→ **Work to be completed**: In full and without alteration, write out the data below.
Information given section start
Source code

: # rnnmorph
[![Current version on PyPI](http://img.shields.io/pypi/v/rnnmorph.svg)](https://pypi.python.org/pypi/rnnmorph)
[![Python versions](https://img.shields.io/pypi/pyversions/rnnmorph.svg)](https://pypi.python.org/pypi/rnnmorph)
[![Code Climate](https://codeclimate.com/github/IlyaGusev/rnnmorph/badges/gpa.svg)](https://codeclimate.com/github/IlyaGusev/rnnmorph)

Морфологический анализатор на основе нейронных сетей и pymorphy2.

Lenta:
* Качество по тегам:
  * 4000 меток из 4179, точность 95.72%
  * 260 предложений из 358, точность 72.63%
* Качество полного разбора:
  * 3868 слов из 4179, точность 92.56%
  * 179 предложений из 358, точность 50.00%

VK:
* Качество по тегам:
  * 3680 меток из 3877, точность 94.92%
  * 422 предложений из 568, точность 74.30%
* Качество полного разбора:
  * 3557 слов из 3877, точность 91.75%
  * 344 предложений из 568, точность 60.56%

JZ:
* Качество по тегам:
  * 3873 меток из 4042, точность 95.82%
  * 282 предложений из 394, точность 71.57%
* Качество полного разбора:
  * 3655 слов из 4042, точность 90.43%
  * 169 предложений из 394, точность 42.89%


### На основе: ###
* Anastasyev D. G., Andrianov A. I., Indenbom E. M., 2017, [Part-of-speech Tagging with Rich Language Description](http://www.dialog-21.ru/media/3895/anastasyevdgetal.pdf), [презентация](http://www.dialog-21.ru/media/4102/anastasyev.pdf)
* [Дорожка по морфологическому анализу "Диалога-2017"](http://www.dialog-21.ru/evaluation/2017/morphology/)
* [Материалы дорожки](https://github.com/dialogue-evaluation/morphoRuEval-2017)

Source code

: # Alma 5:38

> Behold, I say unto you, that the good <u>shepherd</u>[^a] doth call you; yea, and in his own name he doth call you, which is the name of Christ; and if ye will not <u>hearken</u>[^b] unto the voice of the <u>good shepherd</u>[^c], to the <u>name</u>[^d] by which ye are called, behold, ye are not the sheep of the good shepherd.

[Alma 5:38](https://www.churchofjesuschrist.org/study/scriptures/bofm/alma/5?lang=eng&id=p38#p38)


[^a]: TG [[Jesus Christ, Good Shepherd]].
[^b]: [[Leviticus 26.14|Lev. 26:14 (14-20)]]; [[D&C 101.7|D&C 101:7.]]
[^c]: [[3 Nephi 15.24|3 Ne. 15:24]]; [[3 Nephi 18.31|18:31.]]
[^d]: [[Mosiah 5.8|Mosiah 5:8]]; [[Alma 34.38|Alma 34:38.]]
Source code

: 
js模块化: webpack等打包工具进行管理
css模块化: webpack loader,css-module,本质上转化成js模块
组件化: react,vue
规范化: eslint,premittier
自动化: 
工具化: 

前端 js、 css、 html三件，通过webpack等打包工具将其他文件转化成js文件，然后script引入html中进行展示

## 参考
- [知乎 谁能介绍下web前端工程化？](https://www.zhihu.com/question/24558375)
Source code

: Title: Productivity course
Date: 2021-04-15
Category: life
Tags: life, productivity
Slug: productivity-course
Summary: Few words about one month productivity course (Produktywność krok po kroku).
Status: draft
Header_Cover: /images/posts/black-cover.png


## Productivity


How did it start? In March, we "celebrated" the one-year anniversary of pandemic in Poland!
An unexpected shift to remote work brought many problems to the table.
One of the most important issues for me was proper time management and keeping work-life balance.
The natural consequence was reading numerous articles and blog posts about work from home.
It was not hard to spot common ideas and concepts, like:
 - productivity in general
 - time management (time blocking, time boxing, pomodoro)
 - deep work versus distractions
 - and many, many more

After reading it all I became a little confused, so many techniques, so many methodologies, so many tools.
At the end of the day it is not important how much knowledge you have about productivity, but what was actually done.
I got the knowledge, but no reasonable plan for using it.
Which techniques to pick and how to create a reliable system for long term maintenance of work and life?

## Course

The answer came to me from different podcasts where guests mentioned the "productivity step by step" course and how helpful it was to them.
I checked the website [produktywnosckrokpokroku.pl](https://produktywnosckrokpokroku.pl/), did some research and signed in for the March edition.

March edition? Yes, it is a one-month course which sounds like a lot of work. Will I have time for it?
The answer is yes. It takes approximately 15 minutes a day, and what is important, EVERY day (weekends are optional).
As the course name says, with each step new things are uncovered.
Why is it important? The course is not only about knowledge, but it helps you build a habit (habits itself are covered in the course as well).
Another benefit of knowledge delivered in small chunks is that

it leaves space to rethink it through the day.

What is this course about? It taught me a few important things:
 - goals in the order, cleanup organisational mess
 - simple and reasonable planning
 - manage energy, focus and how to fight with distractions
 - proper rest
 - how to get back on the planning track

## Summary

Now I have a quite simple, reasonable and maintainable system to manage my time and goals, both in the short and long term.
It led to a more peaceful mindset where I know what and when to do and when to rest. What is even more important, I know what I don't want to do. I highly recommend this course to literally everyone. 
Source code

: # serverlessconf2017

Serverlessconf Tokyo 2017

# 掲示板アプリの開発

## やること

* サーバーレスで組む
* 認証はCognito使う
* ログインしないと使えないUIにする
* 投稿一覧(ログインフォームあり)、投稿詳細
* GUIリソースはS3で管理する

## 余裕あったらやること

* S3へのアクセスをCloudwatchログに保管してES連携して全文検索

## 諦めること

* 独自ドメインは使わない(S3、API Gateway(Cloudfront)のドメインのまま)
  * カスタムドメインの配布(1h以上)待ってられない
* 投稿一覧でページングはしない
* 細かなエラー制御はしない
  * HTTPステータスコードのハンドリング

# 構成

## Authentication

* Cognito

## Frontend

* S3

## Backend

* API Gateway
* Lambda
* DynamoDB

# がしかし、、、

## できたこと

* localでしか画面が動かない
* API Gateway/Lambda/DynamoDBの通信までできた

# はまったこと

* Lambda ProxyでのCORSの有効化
Information given section end
→ **Task answer**:
Source code

: # rnnmorph
[![Current version on PyPI](http://img.shields.io/pypi/v/rnnmorph.svg)](https://pypi.python.org/pypi/rnnmorph)
[![Python versions](https://img.shields.io/pypi/pyversions/rnnmorph.svg)](https://pypi.python.org/pypi/rnnmorph)
[![Code Climate](https://codeclimate.com/github/IlyaGusev/rnnmorph/badges/gpa.svg)](https://codeclimate.com/github/IlyaGusev/rnnmorph)

Морфологический анализатор на основе нейронных сетей и pymorphy2.

Lenta:
* Качество по тегам:
  * 4000 меток из 4179, точность 95.72%
  * 260 предложений из 358, точность 72.63%
* Качество полного разбора:
  * 3868 слов из 4179, точность 92.56%
  * 179 предложений из 358, точность 50.00%

VK:
* Качество по тегам:
  * 3680 меток из 3877, точность 94.92%
  * 422 предложений из 568, точность 74.30%
* Качество полного разбора:
  * 3557 слов из 3877, точность 91.75%
  * 344 предложений из 568, точность 60.56%

JZ:
* Качество по тегам:
  * 3873 меток из 4042, точность 95.82%
  * 282 предложений из 394, точность 71.57%
* Качество полного разбора:
  * 3655 слов из 4042, точность 90.43%
  * 169 предложений из 394, точность 42.89%


### На основе: ###
* Anastasyev D. G., Andrianov A. I., Indenbom E. M., 2017, [Part-of-speech Tagging with Rich Language Description](http://www.dialog-21.ru/media/3895/anastasyevdgetal.pdf), [презентация](http://www.dialog-21.ru/media/4102/anastasyev.pdf)
* [Дорожка по морфологическому анализу "Диалога-2017"](http://www.dialog-21.ru/evaluation/2017/morphology/)
* [Материалы дорожки](https://github.com/dialogue-evaluation/morphoRuEval-2017)

Source code

: # Alma 5:38

> Behold, I say unto you, that the good <u>shepherd</u>[^a] doth call you; yea, and in his own name he doth call you, which is the name of Christ; and if ye will not <u>hearken</u>[^b] unto the voice of the <u>good shepherd</u>[^c], to the <u>name</u>[^d] by which ye are called, behold, ye are not the sheep of the good shepherd.

[Alma 5:38](https://www.churchofjesuschrist.org/study/scriptures/bofm/alma/5?lang=eng&id=p38#p38)


[^a]: TG [[Jesus Christ, Good Shepherd]].
[^b]: [[Leviticus 26.14|Lev. 26:14 (14-20)]]; [[D&C 101.7|D&C 101:7.]]
[^c]: [[3 Nephi 15.24|3 Ne. 15:24]]; [[3 Nephi 18.31|18:31.]]
[^d]: [[Mosiah 5.8|Mosiah 5:8]]; [[Alma 34.38|Alma 34:38.]]
Source code

: 
js模块化: webpack等打包工具进行管理
css模块化: webpack loader,css-module,本质上转化成js模块
组件化: react,vue
规范化: eslint,premittier
自动化: 
工具化: 

前端 js、 css、 html三件，通过webpack等打包工具将其他文件转化成js文件，然后script引入html中进行展示

## 参考
- [知乎 谁能介绍下web前端工程化？](https://www.zhihu.com/question/24558375)
Source code

: Title: Productivity course
Date: 2021-04-15
Category: life
Tags: life, productivity
Slug: productivity-course
Summary: Few words about one month productivity course (Produktywność krok po kroku).
Status: draft
Header_Cover: /images/posts/black-cover.png


## Productivity


How did it start? In March, we "celebrated" the one-year anniversary of pandemic in Poland!
An unexpected shift to remote work brought many problems to the table.
One of the most important issues for me was proper time management and keeping work-life balance.
The natural consequence was reading numerous articles and blog posts about work from home.
It was not hard to spot common ideas and concepts, like:
 - productivity in general
 - time management (time blocking, time boxing, pomodoro)
 - deep work versus distractions
 - and many, many more

After reading it all I became a little confused, so many techniques, so many methodologies, so many tools.
At the end of the day it is not important how much knowledge you have about productivity, but what was actually done.
I got the knowledge, but no reasonable plan for using it.
Which techniques to pick and how to create a reliable system for long term maintenance of work and life?

## Course

The answer came to me from different podcasts where guests mentioned the "productivity step by step" course and how helpful it was to them.
I checked the website [produktywnosckrokpokroku.pl](https://produktywnosckrokpokroku.pl/), did some research and signed in for the March edition.

March edition? Yes, it is a one-month course which sounds like a lot of work. Will I have time for it?
The answer is yes. It takes approximately 15 minutes a day, and what is important, EVERY day (weekends are optional).
As the course name says, with each step new things are uncovered.
Why is it important? The course is not only about knowledge, but it helps you build a habit (habits itself are covered in the course as well).
Another benefit of knowledge delivered in small chunks is that

it leaves space to rethink it through the day.

What is this course about? It taught me a few important things:
 - goals in the order, cleanup organisational mess
 - simple and reasonable planning
 - manage energy, focus and how to fight with distractions
 - proper rest
 - how to get back on the planning track

## Summary

Now I have a quite simple, reasonable and maintainable system to manage my time and goals, both in the short and long term.
It led to a more peaceful mindset where I know what and when to do and when to rest. What is even more important, I know what I don't want to do. I highly recommend this course to literally everyone. 
Source code

: # serverlessconf2017

Serverlessconf Tokyo 2017

# 掲示板アプリの開発

## やること

* サーバーレスで組む
* 認証はCognito使う
* ログインしないと使えないUIにする
* 投稿一覧(ログインフォームあり)、投稿詳細
* GUIリソースはS3で管理する

## 余裕あったらやること

* S3へのアクセスをCloudwatchログに保管してES連携して全文検索

## 諦めること

* 独自ドメインは使わない(S3、API Gateway(Cloudfront)のドメインのまま)
  * カスタムドメインの配布(1h以上)待ってられない
* 投稿一覧でページングはしない
* 細かなエラー制御はしない
  * HTTPステータスコードのハンドリング

# 構成

## Authentication

* Cognito

## Frontend

* S3

## Backend

* API Gateway
* Lambda
* DynamoDB

# がしかし、、、

## できたこと

* localでしか画面が動かない
* API Gateway/Lambda/DynamoDBの通信までできた

# はまったこと

* Lambda ProxyでのCORSの有効化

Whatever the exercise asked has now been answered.